[Stored data]
────────────────

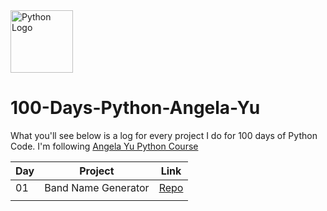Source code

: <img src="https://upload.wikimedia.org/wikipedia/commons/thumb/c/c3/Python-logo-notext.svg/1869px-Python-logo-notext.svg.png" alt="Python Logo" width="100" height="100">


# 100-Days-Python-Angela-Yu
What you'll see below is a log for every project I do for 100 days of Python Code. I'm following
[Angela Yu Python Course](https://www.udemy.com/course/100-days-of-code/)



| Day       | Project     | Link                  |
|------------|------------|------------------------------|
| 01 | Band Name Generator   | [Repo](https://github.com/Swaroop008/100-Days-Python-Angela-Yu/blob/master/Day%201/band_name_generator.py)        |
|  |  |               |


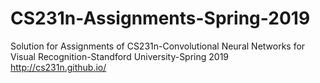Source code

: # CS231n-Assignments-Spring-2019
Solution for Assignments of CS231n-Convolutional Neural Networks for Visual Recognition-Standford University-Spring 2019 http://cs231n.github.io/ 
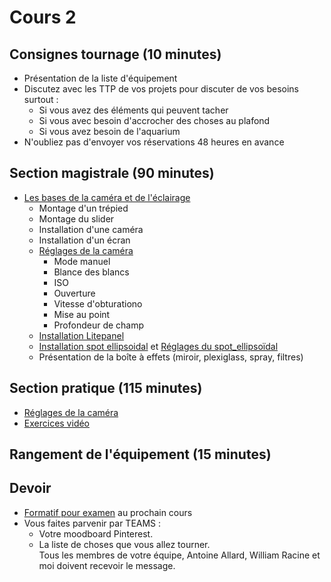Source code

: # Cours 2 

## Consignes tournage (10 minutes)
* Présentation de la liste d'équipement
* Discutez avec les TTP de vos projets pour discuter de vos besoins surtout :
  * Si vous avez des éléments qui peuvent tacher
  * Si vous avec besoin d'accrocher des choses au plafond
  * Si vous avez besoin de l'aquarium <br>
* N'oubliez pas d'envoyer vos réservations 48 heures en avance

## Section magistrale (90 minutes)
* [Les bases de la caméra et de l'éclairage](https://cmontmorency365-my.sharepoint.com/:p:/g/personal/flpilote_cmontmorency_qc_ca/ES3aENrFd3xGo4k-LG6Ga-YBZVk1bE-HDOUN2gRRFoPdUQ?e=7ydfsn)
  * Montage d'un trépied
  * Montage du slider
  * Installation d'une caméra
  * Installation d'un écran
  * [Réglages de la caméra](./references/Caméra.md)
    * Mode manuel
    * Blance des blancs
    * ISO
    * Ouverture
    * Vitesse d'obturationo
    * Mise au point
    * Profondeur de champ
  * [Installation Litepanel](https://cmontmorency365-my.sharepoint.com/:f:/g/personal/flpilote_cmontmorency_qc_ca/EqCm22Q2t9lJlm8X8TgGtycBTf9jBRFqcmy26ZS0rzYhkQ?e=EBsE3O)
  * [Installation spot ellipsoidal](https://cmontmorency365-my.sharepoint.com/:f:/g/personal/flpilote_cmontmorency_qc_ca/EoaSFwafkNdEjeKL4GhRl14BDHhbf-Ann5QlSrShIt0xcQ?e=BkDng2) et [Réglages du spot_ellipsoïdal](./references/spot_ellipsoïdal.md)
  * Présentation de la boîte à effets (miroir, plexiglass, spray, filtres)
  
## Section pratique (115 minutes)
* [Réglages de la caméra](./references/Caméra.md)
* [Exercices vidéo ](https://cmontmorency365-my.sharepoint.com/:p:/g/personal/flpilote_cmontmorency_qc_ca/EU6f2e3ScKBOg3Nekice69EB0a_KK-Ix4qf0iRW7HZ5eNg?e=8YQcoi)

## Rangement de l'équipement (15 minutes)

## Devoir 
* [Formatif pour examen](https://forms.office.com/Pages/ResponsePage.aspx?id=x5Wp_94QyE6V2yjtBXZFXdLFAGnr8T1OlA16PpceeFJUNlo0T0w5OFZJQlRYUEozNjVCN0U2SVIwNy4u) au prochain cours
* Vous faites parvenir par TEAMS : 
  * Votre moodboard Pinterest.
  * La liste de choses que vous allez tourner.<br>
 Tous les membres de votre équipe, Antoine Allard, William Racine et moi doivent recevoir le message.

────────────────

#### [ASSIGNMENT]
Your answer should be an exact copy of the records above, with no pictures in it.

#### [EXERCISE SOLUTION]
Source code

: <img src="https://upload.wikimedia.org/wikipedia/commons/thumb/c/c3/Python-logo-notext.svg/1869px-Python-logo-notext.svg.png" alt="Python Logo" width="100" height="100">


# 100-Days-Python-Angela-Yu
What you'll see below is a log for every project I do for 100 days of Python Code. I'm following
[Angela Yu Python Course](https://www.udemy.com/course/100-days-of-code/)



| Day       | Project     | Link                  |
|------------|------------|------------------------------|
| 01 | Band Name Generator   | [Repo](https://github.com/Swaroop008/100-Days-Python-Angela-Yu/blob/master/Day%201/band_name_generator.py)        |
|  |  |               |


Source code

: # CS231n-Assignments-Spring-2019
Solution for Assignments of CS231n-Convolutional Neural Networks for Visual Recognition-Standford University-Spring 2019 http://cs231n.github.io/ 
Source code

: # Cours 2 

## Consignes tournage (10 minutes)
* Présentation de la liste d'équipement
* Discutez avec les TTP de vos projets pour discuter de vos besoins surtout :
  * Si vous avez des éléments qui peuvent tacher
  * Si vous avec besoin d'accrocher des choses au plafond
  * Si vous avez besoin de l'aquarium <br>
* N'oubliez pas d'envoyer vos réservations 48 heures en avance

## Section magistrale (90 minutes)
* [Les bases de la caméra et de l'éclairage](https://cmontmorency365-my.sharepoint.com/:p:/g/personal/flpilote_cmontmorency_qc_ca/ES3aENrFd3xGo4k-LG6Ga-YBZVk1bE-HDOUN2gRRFoPdUQ?e=7ydfsn)
  * Montage d'un trépied
  * Montage du slider
  * Installation d'une caméra
  * Installation d'un écran
  * [Réglages de la caméra](./references/Caméra.md)
    * Mode manuel
    * Blance des blancs
    * ISO
    * Ouverture
    * Vitesse d'obturationo
    * Mise au point
    * Profondeur de champ
  * [Installation Litepanel](https://cmontmorency365-my.sharepoint.com/:f:/g/personal/flpilote_cmontmorency_qc_ca/EqCm22Q2t9lJlm8X8TgGtycBTf9jBRFqcmy26ZS0rzYhkQ?e=EBsE3O)
  * [Installation spot ellipsoidal](https://cmontmorency365-my.sharepoint.com/:f:/g/personal/flpilote_cmontmorency_qc_ca/EoaSFwafkNdEjeKL4GhRl14BDHhbf-Ann5QlSrShIt0xcQ?e=BkDng2) et [Réglages du spot_ellipsoïdal](./references/spot_ellipsoïdal.md)
  * Présentation de la boîte à effets (miroir, plexiglass, spray, filtres)
  
## Section pratique (115 minutes)
* [Réglages de la caméra](./references/Caméra.md)
* [Exercices vidéo ](https://cmontmorency365-my.sharepoint.com/:p:/g/personal/flpilote_cmontmorency_qc_ca/EU6f2e3ScKBOg3Nekice69EB0a_KK-Ix4qf0iRW7HZ5eNg?e=8YQcoi)

## Rangement de l'équipement (15 minutes)

## Devoir 
* [Formatif pour examen](https://forms.office.com/Pages/ResponsePage.aspx?id=x5Wp_94QyE6V2yjtBXZFXdLFAGnr8T1OlA16PpceeFJUNlo0T0w5OFZJQlRYUEozNjVCN0U2SVIwNy4u) au prochain cours
* Vous faites parvenir par TEAMS : 
  * Votre moodboard Pinterest.
  * La liste de choses que vous allez tourner.<br>
 Tous les membres de votre équipe, Antoine Allard, William Racine et moi doivent recevoir le message.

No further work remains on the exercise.